What is expected: Check each line of the listing, and copy it if it contains the word "eliminated".

——————————

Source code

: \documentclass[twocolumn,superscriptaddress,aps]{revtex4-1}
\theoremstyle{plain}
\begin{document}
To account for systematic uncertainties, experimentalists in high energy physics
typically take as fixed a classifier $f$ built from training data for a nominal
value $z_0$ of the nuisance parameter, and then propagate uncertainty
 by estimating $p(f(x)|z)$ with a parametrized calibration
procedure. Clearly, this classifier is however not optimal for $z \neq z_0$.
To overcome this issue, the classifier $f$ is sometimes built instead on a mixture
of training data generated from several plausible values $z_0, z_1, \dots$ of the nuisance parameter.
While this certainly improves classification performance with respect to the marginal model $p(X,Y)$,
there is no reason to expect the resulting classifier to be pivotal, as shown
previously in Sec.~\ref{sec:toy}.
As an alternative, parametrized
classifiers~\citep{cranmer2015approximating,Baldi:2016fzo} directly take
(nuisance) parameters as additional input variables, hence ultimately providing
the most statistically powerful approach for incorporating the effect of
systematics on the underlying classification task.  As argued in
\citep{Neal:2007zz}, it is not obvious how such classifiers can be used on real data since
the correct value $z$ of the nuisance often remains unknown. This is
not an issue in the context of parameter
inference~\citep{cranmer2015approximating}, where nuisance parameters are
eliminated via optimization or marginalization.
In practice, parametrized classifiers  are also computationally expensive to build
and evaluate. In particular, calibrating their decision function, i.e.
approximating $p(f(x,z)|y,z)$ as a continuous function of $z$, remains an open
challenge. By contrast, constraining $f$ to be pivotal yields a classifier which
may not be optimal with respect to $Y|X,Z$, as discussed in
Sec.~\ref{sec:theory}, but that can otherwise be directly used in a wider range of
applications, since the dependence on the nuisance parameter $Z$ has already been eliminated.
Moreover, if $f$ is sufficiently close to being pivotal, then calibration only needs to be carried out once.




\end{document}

——————————

Solution to this exercise:
eliminated via optimization or marginalization.
applications, since the dependence on the nuisance parameter $Z$ has already been eliminated.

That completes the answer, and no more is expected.